Speaking of continuity, who would have predicted that Apple would abandon the Server app - I know it's not needed for FMS. But for all those companies that are Mac shops, that was bad news. Looks like Microsoft is alone in the continuity.
Speaking about the Exchange nightmare, seems many users were not up to date with the patches and that is not the way to go.
Different installers for different OSes is just the norm, and it results in different deployments (folders, prefs, etc.). Windows does not have that many flavors running concurrently (not speaking about support timeframe here) like with Linux.
Let's compare apples to apples please. If you take MS Windows for comparison, please compare it to a paid OS on the linux side of things. My bet is Red Hat does pretty well for the comparison you are attempting to make concerning continuity. Closed source vs Open source is a different debate altogether.
Apple has been moving away from the server space for quite some time.
Concerning Exchange, even if it may be true that a good number of servers are not up to date with patches, MS rushing to release "emergency security updates" does not sound like the problem was because people were not patching their servers. I do not think downplaying something like this is helping anyone.
From this other article:
Microsoft credited researchers at Reston, Va. based Volexity for reporting the attacks. Volexity President Steven Adair told KrebsOnSecurity it first spotted the attacks on Jan. 6, 2021.
Adair said while the exploits used by the group may have taken great skills to develop, they require little technical know-how to use and can give an attacker easy access to all of an organization’s email if their vulnerable Exchange Servers are directly exposed to the Internet.
“These flaws are very easy to exploit,” Adair said. “You don’t need any special knowledge with these exploits. You just show up and say ‘I would like to break in and read all their email.’ That’s all there is to it.”
I'm simply quoting from the article. I myself think the quote is a bit of an exaggeration, but one to reflect how, once aware of the flaws, exploiting them is easy. Given how it is from the very person who first reported the attack, I'm willing to let them choose the wording. There were 4 security holes that required NEW patches. People being affected by this has nothing to do with lagging behind on patches. Applying security patches is good practice, simply could not save you from this one.
I'm not trying to say "MS is bad, Linux is wonderful" nor the opposite. I think what I reported is factual, you can make your own choices from there. I was simply pointing to diversification vs non-diversification each having their own pros and cons.
Providing FMS based on a FOSS OS is all about continuity, reliability and low cost of ownership.
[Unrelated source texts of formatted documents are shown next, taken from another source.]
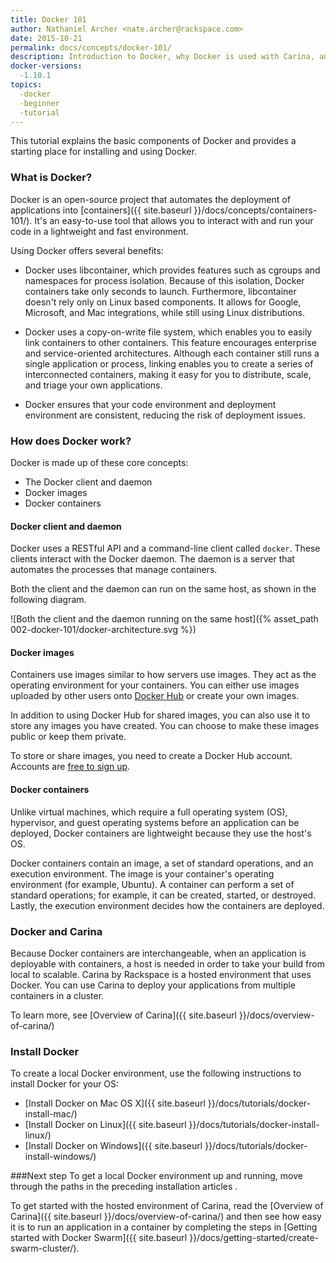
```yaml
---
title: Docker 101
author: Nathaniel Archer <nate.archer@rackspace.com>
date: 2015-10-21
permalink: docs/concepts/docker-101/
description: Introduction to Docker, why Docker is used with Carina, and instructions on how to install and use Docker
docker-versions:
  -1.10.1
topics:
  -docker
  -beginner
  -tutorial
---
```


This tutorial explains the basic components of Docker and provides a starting place for installing and using Docker.

### What is Docker?

Docker is an open-source project that automates the deployment of applications into [containers]({{ site.baseurl }}/docs/concepts/containers-101/). It's an easy-to-use tool that allows you to interact with and run your code in a lightweight and fast environment.

Using Docker offers several benefits:

* Docker uses libcontainer, which provides features such as cgroups and namespaces for process isolation. Because of this isolation, Docker containers take only seconds to launch. Furthermore, libcontainer doesn't rely only on Linux based components. It allows for Google, Microsoft, and Mac integrations, while still using Linux distributions.

* Docker uses a copy-on-write file system, which enables you to easily link containers to other containers. This feature encourages enterprise and service-oriented architectures. Although each container still runs a single application or process, linking enables you to create a series of interconnected containers, making it easy for you to distribute, scale, and triage your own applications.

* Docker ensures that your code environment and deployment environment are consistent, reducing the risk of deployment issues.

### How does Docker work?

Docker is made up of these core concepts:

* The Docker client and daemon
* Docker images
* Docker containers

#### Docker client and daemon
Docker uses a RESTful API and a command-line client called `docker`. These clients interact with the Docker daemon. The daemon is a server that automates the processes that manage containers.

Both the client and the daemon can run on the same host, as shown in the following diagram.

![Both the client and the daemon running on the same host]({% asset_path 002-docker-101/docker-architecture.svg %})

#### Docker images
Containers use images similar to how servers use images. They act as the operating environment for your containers. You can either use images uploaded by other users onto [Docker Hub](https://hub.docker.com/explore/) or create your own images.

In addition to using Docker Hub for shared images, you can also use it to store any images you have created. You can choose to make these images public or keep them private.

To store or share images, you need to create a Docker Hub account. Accounts are [free to sign up](https://hub.docker.com/).

#### Docker containers
Unlike virtual machines, which require a full operating system (OS), hypervisor, and guest operating systems before an application can be deployed, Docker containers are lightweight because they use the host's OS.

Docker containers contain an image, a set of standard operations, and an execution environment. The image is your container's operating environment (for example, Ubuntu). A container can perform a set of standard operations; for example, it can be created, started, or destroyed. Lastly, the execution environment decides how the containers are deployed.

<!--diagram explaining Docker containers here-->

### Docker and Carina

Because Docker containers are interchangeable, when an application is deployable with containers, a host is needed in order to take your build from local to scalable. Carina by Rackspace is a hosted environment that uses Docker. You can use Carina to deploy your applications from multiple containers in a cluster.

To learn more, see [Overview of Carina]({{ site.baseurl }}/docs/overview-of-carina/)

### Install Docker
To create a local Docker environment, use the following instructions to install Docker for your OS:

* [Install Docker on Mac OS X]({{ site.baseurl }}/docs/tutorials/docker-install-mac/)
* [Install Docker on Linux]({{ site.baseurl }}/docs/tutorials/docker-install-linux/)
* [Install Docker on Windows]({{ site.baseurl }}/docs/tutorials/docker-install-windows/)

###Next step
To get a local Docker environment up and running, move through the paths in the preceding installation articles .

To get started with the hosted environment of Carina, read the [Overview of Carina]({{ site.baseurl }}/docs/overview-of-carina/) and then see how easy it is to run an application in a container by completing the steps in [Getting started with Docker Swarm]({{ site.baseurl }}/docs/getting-started/create-swarm-cluster/).
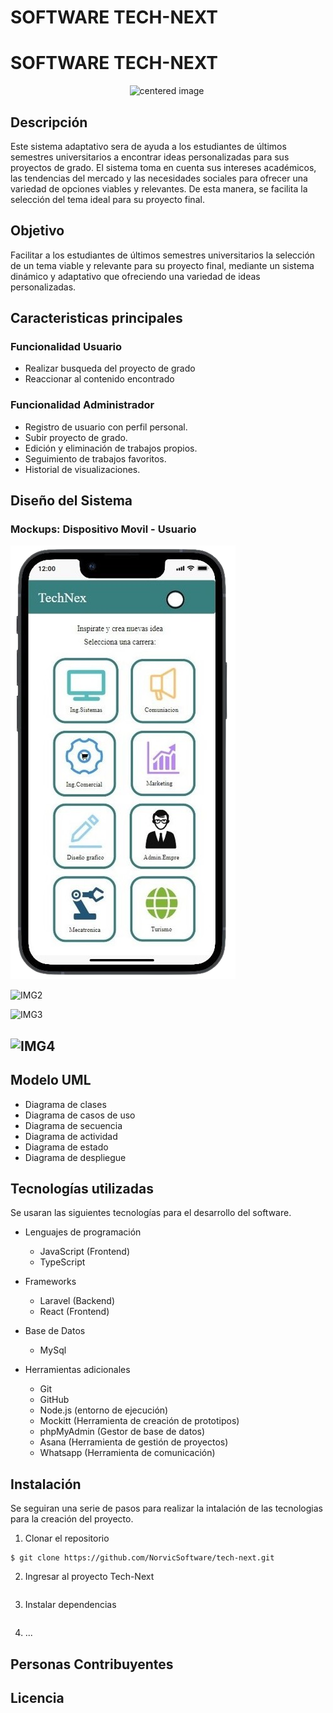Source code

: # SOFTWARE TECH-NEXT

# SOFTWARE TECH-NEXT
<center><img src="Img/portada1.png" alt="centered image" height="350" width="580"> </center>


## Descripción
Este sistema adaptativo sera de ayuda a los estudiantes de últimos semestres universitarios a encontrar ideas personalizadas para sus proyectos de grado. El sistema toma en cuenta sus intereses académicos, las tendencias del mercado y las necesidades sociales para ofrecer una variedad de opciones viables y relevantes. De esta manera, se facilita la selección del tema ideal para su proyecto final.

## Objetivo
Facilitar a los estudiantes de últimos semestres universitarios la selección de un tema viable y relevante para su proyecto final, mediante un sistema dinámico y adaptativo que ofreciendo una variedad de ideas personalizadas.

## Caracteristicas principales

### Funcionalidad Usuario

* Realizar busqueda del proyecto de grado
* Reaccionar al contenido encontrado

### Funcionalidad Administrador
* Registro de usuario con perfil personal.
* Subir proyecto de grado.
* Edición y eliminación de trabajos propios.
* Seguimiento de trabajos favoritos.
* Historial de visualizaciones.
  
## Diseño del Sistema
### Mockups: Dispositivo Movil - Usuario
![IMG1](Img_Readme/Img1_mov.png "IMAGEN 1")

![IMG2](Img/Img2a_cel.jpg "IMAGEN 2")

![IMG3](Img/Img3_cel.jpg "IMAGEN 3")

![IMG4](Img/Img4_cel.jpg "IMAGEN 4")
---

## Modelo UML
* Diagrama de clases
* Diagrama de casos de uso
* Diagrama de secuencia
* Diagrama de actividad
* Diagrama de estado
* Diagrama de despliegue

## Tecnologías utilizadas
Se usaran las siguientes tecnologías para el desarrollo del software.

* Lenguajes de programación
  * JavaScript (Frontend)
  * TypeScript

* Frameworks
  * Laravel (Backend)
  * React (Frontend)

* Base de Datos
  * MySql
   
* Herramientas adicionales
  * Git
  * GitHub
  * Node.js (entorno de ejecución)
  * Mockitt (Herramienta de creación de prototipos)
  * phpMyAdmin (Gestor de base de datos)
  * Asana (Herramienta de gestión de proyectos)
  * Whatsapp (Herramienta de comunicación)

## Instalación
Se seguiran una serie de pasos para realizar la intalación de las tecnologias para la creación del proyecto.

1. Clonar el repositorio 

``` 
$ git clone https://github.com/NorvicSoftware/tech-next.git
```  
2. Ingresar al proyecto Tech-Next
```
```
3. Instalar dependencias
```
```
4. ...

## Personas Contribuyentes

## Licencia
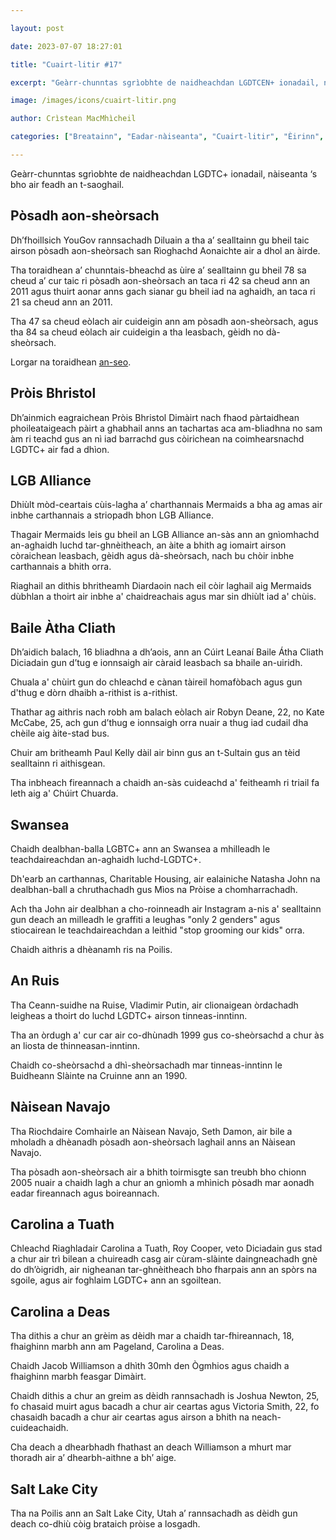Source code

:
 ```yaml
---

layout: post

date: 2023-07-07 18:27:01

title: "Cuairt-litir #17"

excerpt: "Geàrr-chunntas sgrìobhte de naidheachdan LGDTCEN+ ionadail, nàiseanta ‘s bho air feadh an t-saoghail."

image: /images/icons/cuairt-litir.png

author: Crìstean MacMhìcheil

categories: ["Breatainn", "Eadar-nàiseanta", "Cuairt-litir", "Èirinn", "Foghlam", "Lagh", "Poileataigs", "Pròis", "Slàinte"]

---
```


Geàrr-chunntas sgrìobhte de naidheachdan LGDTC+ ionadail, nàiseanta ‘s bho air feadh an t-saoghail.

## Pòsadh aon-sheòrsach

Dh’fhoillsich YouGov rannsachadh Diluain a tha a’ sealltainn gu bheil taic airson pòsadh aon-sheòrsach san Rìoghachd Aonaichte air a dhol an àirde.

Tha toraidhean a’ chunntais-bheachd as ùire a’ sealltainn gu bheil 78 sa cheud a’ cur taic ri pòsadh aon-sheòrsach an taca ri 42 sa cheud ann an 2011 agus thuirt aonar anns gach sianar gu bheil iad na aghaidh, an taca ri 21 sa cheud ann an 2011.

Tha 47 sa cheud eòlach air cuideigin ann am pòsadh aon-sheòrsach, agus tha 84 sa cheud eòlach air cuideigin a tha leasbach, gèidh no dà-sheòrsach.

Lorgar na toraidhean [an-seo](https://yougov.co.uk/topics/society/articles-reports/2023/07/03/record-number-britons-support-same-sex-marriage-10).

## Pròis Bhristol

Dh’ainmich eagraichean Pròis Bhristol Dimàirt nach fhaod pàrtaidhean phoileataigeach pàirt a ghabhail anns an tachartas aca am-bliadhna no sam àm ri teachd gus an nì iad barrachd gus còirichean na coimhearsnachd LGDTC+ air fad a dhìon.

## LGB Alliance

Dhiùlt mòd-ceartais cùis-lagha a’ charthannais Mermaids a bha ag amas air inbhe carthannais a striopadh bhon LGB Alliance.

Thagair Mermaids leis gu bheil an LGB Alliance an-sàs ann an gnìomhachd an-aghaidh luchd tar-ghnèitheach, an àite a bhith ag iomairt airson còraichean leasbach, gèidh agus dà-sheòrsach, nach bu chòir inbhe carthannais a bhith orra.

Riaghail an dithis bhritheamh Diardaoin nach eil còir laghail aig Mermaids dùbhlan a thoirt air inbhe a' chaidreachais agus mar sin dhiùlt iad a' chùis.

## Baile Àtha Cliath

Dh’aidich balach, 16 bliadhna a dh’aois, ann an Cúirt Leanaí Baile Átha Cliath Diciadain gun d’tug e ionnsaigh air càraid leasbach sa bhaile an-uiridh.

Chuala a' chùirt gun do chleachd e cànan tàireil homafòbach agus gun d'thug e dòrn dhaibh a-rithist is a-rithist.

Thathar ag aithris nach robh am balach eòlach air Robyn Deane, 22, no Kate McCabe, 25, ach gun d’thug e ionnsaigh orra nuair a thug iad cudail dha chèile aig àite-stad bus.

Chuir am britheamh Paul Kelly dàil air binn gus an t-Sultain gus an tèid sealltainn ri aithisgean.

Tha inbheach fireannach a chaidh an-sàs cuideachd a' feitheamh ri triail fa leth aig a' Chúirt Chuarda.

## Swansea

Chaidh dealbhan-balla LGBTC+ ann an Swansea a mhilleadh le teachdaireachdan an-aghaidh luchd-LGDTC+.

Dh'earb an carthannas, Charitable Housing, air ealainiche Natasha John na dealbhan-ball a chruthachadh gus Mìos na Pròise a chomharrachadh.

Ach tha John air dealbhan a cho-roinneadh air Instagram a-nis a' sealltainn gun deach an milleadh le graffiti a leughas "only 2 genders" agus stiocairean le teachdaireachdan a leithid "stop grooming our kids" orra.

Chaidh aithris a dhèanamh ris na Poilis.

## An Ruis

Tha Ceann-suidhe na Ruise, Vladimir Putin, air clionaigean òrdachadh leigheas a thoirt do luchd LGDTC+ airson tinneas-inntinn.

Tha an òrdugh a' cur car air co-dhùnadh 1999 gus co-sheòrsachd a chur às an liosta de thinneasan-inntinn.

Chaidh co-sheòrsachd a dhì-sheòrsachadh mar tinneas-inntinn le Buidheann Slàinte na Cruinne ann an 1990.

## Nàisean Navajo

Tha Riochdaire Comhairle an Nàisean Navajo, Seth Damon, air bile a mholadh a dhèanadh pòsadh aon-sheòrsach laghail anns an Nàisean Navajo.

Tha pòsadh aon-sheòrsach air a bhith toirmisgte san treubh bho chionn 2005 nuair a chaidh lagh a chur an gnìomh a mhìnich pòsadh mar aonadh eadar fireannach agus boireannach.

## Carolina a Tuath

Chleachd Riaghladair Carolina a Tuath, Roy Cooper, veto Diciadain gus stad a chur air trì bilean a chuireadh casg air cùram-slàinte daingneachadh gnè do dh’òigridh, air nigheanan tar-ghnèitheach bho fharpais ann an spòrs na sgoile, agus air foghlaim LGDTC+ ann an sgoiltean.

## Carolina a Deas

Tha dithis a chur an grèim as dèidh mar a chaidh tar-fhireannach, 18, fhaighinn marbh ann am Pageland, Carolina a Deas.

Chaidh Jacob Williamson a dhìth 30mh den Ògmhios agus chaidh a fhaighinn marbh feasgar Dimàirt.

Chaidh dithis a chur an greim as dèidh rannsachadh is Joshua Newton, 25, fo chasaid muirt agus bacadh a chur air ceartas agus Victoria Smith, 22, fo chasaidh bacadh a chur air ceartas agus airson a bhith na neach-cuideachaidh.

Cha deach a dhearbhadh fhathast an deach Williamson a mhurt mar thoradh air a’ dhearbh-aithne a bh’ aige.

## Salt Lake City

Tha na Poilis ann an Salt Lake City, Utah a’ rannsachadh as dèidh gun deach co-dhiù còig brataich pròise a losgadh.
CentOS is a rock solid OS and a great choice as a platform when it was made. We've all been wondering which OS they would move onto next. There are a lot of good options. Ubuntu is another excellent choice.
The provision of FMS Linux is just good news all around.
FYI, our hosting service fmcloud.fm is ready for Ubuntu. Actually Ubuntu is even better from our point of view.
So if you're using our service or planning to do so, don't worry, we will be able to make the switch on day 1 of FMS release. (well, that is if you need to, because we usually prefer to wait a few days before upgrading FMS, just in case…)
I would expect you offer a seamless automated migration to a new VM with Ubuntu, right?
And on success switch DNS to point to new one.
As seemless as one can be with FileMaker (as you know, we still have to close the databases to ensure data integrity).
But one of the many advantages of docker over VMs is that there won't even be a change of IP address, so you don't have to wait for a DNS propagation. Yes, it's so cool! I'm still not used to how cool docker is
So just to make it clear, once the FileMaker process is stopped (which can take from 10 seconds to a few minutes -that's the same regardless of the hosting type), it takes about 5 seconds to relaunch with the new OS. All in all, for 90% of our customers, the 'migration' is done in lesss than a minute, with no IP change or DNS propagation.